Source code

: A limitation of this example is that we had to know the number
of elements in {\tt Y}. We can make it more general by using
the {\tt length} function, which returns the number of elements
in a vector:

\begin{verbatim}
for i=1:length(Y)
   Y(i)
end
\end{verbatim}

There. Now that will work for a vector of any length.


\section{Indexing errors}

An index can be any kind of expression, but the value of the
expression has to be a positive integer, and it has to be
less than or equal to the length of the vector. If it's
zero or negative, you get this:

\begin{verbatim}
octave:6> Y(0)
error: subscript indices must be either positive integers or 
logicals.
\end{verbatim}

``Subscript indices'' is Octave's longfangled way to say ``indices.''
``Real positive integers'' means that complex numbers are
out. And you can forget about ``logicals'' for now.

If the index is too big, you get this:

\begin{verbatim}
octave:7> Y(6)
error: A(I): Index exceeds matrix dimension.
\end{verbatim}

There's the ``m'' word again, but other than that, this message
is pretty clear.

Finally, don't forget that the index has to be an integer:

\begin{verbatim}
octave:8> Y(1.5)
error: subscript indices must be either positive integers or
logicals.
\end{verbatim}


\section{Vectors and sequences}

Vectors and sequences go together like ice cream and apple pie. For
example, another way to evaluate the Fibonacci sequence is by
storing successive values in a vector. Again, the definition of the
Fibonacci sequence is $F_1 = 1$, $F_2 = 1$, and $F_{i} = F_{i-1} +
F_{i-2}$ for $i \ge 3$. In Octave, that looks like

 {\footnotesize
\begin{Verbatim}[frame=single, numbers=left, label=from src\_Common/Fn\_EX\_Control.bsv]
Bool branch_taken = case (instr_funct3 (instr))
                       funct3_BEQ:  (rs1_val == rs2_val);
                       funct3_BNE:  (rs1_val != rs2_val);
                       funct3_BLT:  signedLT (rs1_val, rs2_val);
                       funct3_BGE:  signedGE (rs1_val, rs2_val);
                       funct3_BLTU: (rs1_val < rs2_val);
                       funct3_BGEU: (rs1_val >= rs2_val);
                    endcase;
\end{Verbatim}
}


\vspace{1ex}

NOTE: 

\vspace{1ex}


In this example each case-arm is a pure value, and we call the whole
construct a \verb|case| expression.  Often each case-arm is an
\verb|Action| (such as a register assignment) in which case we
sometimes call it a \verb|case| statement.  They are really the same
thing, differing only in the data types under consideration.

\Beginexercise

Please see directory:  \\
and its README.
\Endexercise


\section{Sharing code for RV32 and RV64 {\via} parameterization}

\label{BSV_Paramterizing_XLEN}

════════

• TASK OBJECTIVE: Using the material above, return every line that holds the string "either".

• SOLUTION TO THIS EXERCISE:
error: subscript indices must be either positive integers or 
error: subscript indices must be either positive integers or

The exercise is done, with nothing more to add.